While the principle of uniformity – treating all cases alike – appeals to our basic sense of fairness it can be out of sync with the needs of contemporary society. Uniform rules and procedures are inherently resistant and slow to change. The law, in its attempt to provide a uniform regime prides itself on adhering to long-established conventions. For categories of disputes that have not changed much over the years (such as breach of contract cases, general torts, ,personal injuries, etc.), mandated consistency in procedure is of a lesser concern, since these cases do not cry out for change in the way they are resolved.
BUT as we see in many other areas of society today, like science, technology, communication and medicine, innovation and change is continuous and occurs with increasing speed.
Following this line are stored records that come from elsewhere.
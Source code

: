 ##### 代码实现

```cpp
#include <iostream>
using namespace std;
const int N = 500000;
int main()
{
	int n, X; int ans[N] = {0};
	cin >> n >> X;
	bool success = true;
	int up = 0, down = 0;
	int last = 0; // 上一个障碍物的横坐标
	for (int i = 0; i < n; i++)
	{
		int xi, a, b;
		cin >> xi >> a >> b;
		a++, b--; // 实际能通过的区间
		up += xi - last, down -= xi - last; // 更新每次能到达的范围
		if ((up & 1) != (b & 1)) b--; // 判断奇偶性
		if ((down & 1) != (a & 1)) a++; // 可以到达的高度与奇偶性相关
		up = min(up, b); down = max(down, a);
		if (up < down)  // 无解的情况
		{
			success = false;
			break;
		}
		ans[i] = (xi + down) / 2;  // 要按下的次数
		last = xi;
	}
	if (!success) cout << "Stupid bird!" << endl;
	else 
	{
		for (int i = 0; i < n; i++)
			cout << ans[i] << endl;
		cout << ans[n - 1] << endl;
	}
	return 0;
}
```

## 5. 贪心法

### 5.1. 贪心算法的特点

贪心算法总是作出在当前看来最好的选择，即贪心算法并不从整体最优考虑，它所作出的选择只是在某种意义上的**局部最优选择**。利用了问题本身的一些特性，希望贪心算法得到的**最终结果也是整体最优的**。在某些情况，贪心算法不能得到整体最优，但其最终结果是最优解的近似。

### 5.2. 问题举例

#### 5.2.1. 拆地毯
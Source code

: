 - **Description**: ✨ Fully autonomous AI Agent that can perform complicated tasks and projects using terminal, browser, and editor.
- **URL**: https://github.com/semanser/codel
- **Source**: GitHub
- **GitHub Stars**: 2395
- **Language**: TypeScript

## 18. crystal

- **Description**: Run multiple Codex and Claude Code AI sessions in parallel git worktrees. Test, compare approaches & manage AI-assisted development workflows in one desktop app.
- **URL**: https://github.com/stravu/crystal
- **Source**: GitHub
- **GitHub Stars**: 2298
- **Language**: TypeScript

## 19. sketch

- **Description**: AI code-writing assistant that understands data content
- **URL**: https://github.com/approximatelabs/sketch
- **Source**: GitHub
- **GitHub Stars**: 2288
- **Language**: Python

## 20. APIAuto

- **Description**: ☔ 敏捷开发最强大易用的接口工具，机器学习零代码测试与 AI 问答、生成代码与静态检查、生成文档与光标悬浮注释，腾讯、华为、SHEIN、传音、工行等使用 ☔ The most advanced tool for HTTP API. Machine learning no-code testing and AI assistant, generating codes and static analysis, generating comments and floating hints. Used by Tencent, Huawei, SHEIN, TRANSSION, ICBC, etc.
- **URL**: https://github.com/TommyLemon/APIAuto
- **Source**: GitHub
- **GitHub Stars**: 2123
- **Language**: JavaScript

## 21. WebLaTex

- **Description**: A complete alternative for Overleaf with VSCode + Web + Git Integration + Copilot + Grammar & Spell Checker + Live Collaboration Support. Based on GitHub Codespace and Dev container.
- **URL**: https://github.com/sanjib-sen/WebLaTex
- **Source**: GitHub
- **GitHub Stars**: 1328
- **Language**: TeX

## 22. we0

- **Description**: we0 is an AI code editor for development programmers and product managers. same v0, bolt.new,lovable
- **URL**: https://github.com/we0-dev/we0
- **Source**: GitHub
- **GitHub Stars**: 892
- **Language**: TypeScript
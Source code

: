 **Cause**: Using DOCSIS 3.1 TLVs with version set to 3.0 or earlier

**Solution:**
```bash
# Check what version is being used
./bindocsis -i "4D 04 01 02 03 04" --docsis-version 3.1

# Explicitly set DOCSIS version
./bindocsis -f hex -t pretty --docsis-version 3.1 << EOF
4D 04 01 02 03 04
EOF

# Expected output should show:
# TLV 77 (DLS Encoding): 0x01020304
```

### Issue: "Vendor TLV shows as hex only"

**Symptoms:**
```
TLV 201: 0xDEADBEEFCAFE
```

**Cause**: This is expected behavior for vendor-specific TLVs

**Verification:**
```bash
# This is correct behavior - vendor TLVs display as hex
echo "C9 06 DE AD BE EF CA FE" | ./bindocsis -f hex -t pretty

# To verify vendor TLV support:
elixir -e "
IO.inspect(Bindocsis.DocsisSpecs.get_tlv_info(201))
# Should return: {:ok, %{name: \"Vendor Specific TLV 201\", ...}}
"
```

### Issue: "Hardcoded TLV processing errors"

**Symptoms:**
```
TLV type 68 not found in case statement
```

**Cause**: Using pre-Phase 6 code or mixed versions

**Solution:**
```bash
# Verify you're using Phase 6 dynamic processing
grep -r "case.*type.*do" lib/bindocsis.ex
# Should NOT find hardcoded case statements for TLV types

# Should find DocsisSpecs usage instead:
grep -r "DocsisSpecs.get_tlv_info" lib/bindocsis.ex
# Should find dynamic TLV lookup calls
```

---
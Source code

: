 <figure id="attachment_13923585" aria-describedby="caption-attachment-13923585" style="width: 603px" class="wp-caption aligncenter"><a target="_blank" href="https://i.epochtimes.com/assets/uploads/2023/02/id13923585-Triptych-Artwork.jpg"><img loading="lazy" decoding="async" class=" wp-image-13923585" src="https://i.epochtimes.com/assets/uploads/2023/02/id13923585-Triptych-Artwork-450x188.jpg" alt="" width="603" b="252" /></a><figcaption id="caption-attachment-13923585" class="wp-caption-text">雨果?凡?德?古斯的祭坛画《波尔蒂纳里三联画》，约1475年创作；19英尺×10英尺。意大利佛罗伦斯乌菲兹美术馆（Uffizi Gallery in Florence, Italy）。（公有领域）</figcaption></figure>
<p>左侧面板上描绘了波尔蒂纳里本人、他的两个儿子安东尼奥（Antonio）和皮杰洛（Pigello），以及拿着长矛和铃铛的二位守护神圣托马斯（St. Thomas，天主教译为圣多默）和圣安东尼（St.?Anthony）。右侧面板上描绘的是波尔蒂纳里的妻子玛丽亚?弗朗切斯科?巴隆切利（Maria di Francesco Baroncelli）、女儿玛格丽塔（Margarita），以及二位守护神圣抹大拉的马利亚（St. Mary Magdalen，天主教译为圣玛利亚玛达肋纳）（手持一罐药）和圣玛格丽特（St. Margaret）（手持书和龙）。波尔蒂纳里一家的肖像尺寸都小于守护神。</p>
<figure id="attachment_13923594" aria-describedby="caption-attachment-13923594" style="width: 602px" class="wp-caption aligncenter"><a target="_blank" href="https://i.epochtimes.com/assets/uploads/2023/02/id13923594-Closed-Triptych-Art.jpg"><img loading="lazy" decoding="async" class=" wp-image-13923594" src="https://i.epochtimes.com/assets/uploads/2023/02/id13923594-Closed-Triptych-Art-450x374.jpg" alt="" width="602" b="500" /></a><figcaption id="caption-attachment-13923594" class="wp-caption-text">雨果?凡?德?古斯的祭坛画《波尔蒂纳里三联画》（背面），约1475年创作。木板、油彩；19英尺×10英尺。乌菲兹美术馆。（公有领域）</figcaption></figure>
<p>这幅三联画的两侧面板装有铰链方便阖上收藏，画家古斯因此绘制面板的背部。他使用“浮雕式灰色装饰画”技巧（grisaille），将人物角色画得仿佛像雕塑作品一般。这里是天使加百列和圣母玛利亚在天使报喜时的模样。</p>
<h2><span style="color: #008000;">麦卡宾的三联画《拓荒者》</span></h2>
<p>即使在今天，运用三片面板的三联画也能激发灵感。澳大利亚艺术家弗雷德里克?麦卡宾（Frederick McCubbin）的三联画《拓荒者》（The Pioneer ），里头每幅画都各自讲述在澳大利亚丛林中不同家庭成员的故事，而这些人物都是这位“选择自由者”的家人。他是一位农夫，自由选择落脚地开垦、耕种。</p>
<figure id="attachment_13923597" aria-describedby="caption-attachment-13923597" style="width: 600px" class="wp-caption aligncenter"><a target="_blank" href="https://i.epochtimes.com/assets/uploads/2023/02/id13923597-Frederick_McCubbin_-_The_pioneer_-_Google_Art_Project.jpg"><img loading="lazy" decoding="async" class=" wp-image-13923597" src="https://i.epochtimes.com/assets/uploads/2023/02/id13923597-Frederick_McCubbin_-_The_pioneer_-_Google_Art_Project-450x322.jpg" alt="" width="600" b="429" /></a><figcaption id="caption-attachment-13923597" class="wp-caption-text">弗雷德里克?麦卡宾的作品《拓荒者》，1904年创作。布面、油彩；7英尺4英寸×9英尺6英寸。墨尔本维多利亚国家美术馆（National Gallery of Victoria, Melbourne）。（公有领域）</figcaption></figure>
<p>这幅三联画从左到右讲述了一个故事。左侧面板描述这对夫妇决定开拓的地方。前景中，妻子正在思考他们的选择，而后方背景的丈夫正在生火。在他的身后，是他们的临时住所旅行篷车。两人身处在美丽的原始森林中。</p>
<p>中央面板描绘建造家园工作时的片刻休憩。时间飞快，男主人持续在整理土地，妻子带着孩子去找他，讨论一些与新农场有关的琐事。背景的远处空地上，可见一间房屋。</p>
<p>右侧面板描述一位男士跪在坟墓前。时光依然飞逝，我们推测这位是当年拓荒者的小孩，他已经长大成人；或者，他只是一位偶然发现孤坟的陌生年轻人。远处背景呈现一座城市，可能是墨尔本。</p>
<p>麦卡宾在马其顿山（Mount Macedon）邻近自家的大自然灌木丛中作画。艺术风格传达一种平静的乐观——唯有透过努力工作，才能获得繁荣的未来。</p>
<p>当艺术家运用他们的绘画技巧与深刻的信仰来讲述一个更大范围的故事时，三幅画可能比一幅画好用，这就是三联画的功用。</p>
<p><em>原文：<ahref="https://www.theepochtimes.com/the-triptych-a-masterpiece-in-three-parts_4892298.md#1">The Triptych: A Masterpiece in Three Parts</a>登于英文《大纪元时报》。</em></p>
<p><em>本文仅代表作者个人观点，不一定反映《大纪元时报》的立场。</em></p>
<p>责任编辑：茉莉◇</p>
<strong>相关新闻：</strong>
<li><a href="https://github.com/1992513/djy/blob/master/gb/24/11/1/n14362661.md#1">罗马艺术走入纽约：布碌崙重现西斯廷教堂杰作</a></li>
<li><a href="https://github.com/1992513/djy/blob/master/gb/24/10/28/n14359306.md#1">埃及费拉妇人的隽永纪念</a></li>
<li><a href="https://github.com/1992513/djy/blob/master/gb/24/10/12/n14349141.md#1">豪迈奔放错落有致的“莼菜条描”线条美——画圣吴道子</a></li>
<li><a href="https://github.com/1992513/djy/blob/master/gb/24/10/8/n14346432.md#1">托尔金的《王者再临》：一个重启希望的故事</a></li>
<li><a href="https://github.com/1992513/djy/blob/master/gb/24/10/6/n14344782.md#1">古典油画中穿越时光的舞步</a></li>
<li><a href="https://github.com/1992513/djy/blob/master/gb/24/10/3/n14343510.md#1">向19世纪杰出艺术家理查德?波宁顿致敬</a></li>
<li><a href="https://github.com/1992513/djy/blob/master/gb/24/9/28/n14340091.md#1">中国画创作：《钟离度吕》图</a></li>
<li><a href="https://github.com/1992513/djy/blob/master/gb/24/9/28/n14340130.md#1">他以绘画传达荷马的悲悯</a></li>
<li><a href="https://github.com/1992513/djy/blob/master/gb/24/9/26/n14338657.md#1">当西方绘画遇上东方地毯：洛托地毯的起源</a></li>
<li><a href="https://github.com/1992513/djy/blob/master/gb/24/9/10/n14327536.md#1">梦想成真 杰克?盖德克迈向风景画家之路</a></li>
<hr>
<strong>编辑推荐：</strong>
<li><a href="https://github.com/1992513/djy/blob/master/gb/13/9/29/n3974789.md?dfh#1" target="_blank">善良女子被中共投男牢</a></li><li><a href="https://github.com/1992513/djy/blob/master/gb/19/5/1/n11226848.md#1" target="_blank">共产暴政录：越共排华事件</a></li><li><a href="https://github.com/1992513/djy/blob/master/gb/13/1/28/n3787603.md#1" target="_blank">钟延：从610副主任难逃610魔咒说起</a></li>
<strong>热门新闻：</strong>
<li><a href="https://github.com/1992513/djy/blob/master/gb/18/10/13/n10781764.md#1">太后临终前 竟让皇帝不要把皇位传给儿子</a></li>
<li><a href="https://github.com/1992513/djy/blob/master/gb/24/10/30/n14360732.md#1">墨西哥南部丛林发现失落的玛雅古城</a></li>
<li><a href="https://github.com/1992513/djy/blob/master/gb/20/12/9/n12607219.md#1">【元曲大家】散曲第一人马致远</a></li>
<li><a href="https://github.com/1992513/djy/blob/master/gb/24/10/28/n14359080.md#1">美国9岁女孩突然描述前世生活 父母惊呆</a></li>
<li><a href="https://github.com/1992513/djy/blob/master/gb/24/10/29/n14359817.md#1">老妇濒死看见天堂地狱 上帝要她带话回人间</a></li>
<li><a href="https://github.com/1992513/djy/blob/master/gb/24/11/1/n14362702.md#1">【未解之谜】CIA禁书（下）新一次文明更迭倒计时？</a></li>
And when disputes arise they inevitably entail complexities that can overwhelm our convention bound legal system. This can impose a high social cost to the extent complex disputes remain unresolved and problems fester.
The environmental arena (which I am very familiar with, as both a litigator and mediator) presents a perfect example of this mismatch between law and modern society. In spite of rapidly evolving scientific, technological and remedial advances in the field and the ever-increasing risks of environmental contamination and issues such as global warming and expected sea level rise, “standard procedures” in environmental litigation — and ways to resolve them — have remained relatively static and continue to mimic other less progressive forms of legal practice. As a result, most environmental cases move through the judicial system like molasses. And the environmental harm at issue tends to fester and grow.
Consider as a case in point the recent expose broadcast on public television, which reveals there may be as many 100,000 leaking underground storage tanks in New Jersey containing hazardous materials which threaten the groundwater we drink and use to irrigate our crops. Click here to read more about this story. Many of these leaking tanks have remained in place for decades because our current legal and administrative system lacks the resources to investigate and require necessary remedial action at all sites. Moreover, many of the cases involving multiple parties and/or properties are at the mercy of the judicial and administrative procedural inefficiencies identified above and the “business-as-usual” attitude of the legal professionals handling them. So resolution — and cleanup — are delayed while the contamination at issue continues to migrate or volatize, thereby risking harm to people and the environment.
There is a way to cut through this backlog. Environmental mediation as an alternative or adjunct to traditional federal or state court litigation has proven to be enormously successful. Unlike immutable judicial rules, mediation procedures and outcomes are not limited to any one statutory scheme – or to any pre-determined set of remedies. Mediation has fewer technical and tactical delays than traditional litigation because its progress is driven entirely by the parties themselves. EPA, DOJ, and their counterpart State environmental agencies, Attorneys General and environmental project managers, can join in the mediated discussions even if they are not formally parties to the case. In my experience, the sooner the agencies are involved, the sooner the courts require mediation of cases that will benefit from its use, the faster the case can be resolved to the satisfaction of the parties and the agencies. Streamlining the dispute resolution process can provide a correspondingly huge savings of time and money. And the money that is spent “in process” is focused on resolution and cleanup.
The “one way fits all” environmental case resolution should be reconsidered. A good mediator can assess the conflict, help the parties agree on the testing required, agree on the most effective and least costly remedy and equitably allocate the costs of cleanup. (See my December blog post)
The old days of environmental dispute resolution, which adheres to the conventions of traditional tort litigation — where every party retains its own army of lawyers, experts, consultants, lobbyists, etc. – should be re-considered. Judges and Environmental Enforcement Agencies can help resolve this ever-growing backlog of sites needing attention by pushing these cases into mediation. I know this because I have done it successfully — hundreds of times. But the hardest part is getting parties to the table, to try something that is not habitual to them, something that at first may cause apprehension. Judges and regulatory agencies can help ameliorate these anxieties, by ushering parties into mediation and remaining available to them should an unanticipated concern arise. And clients take note: The cost of mediation ordinarily is less than the cost of a deposition or two.
The time has come for a new approach. Clients will benefit from it, it relieves judicial gridlock, it assists in administrative oversight, and it increases the overall efficiency and efficacy of the investigation and cleanup of the contamination. And most of all, it is good for the environment.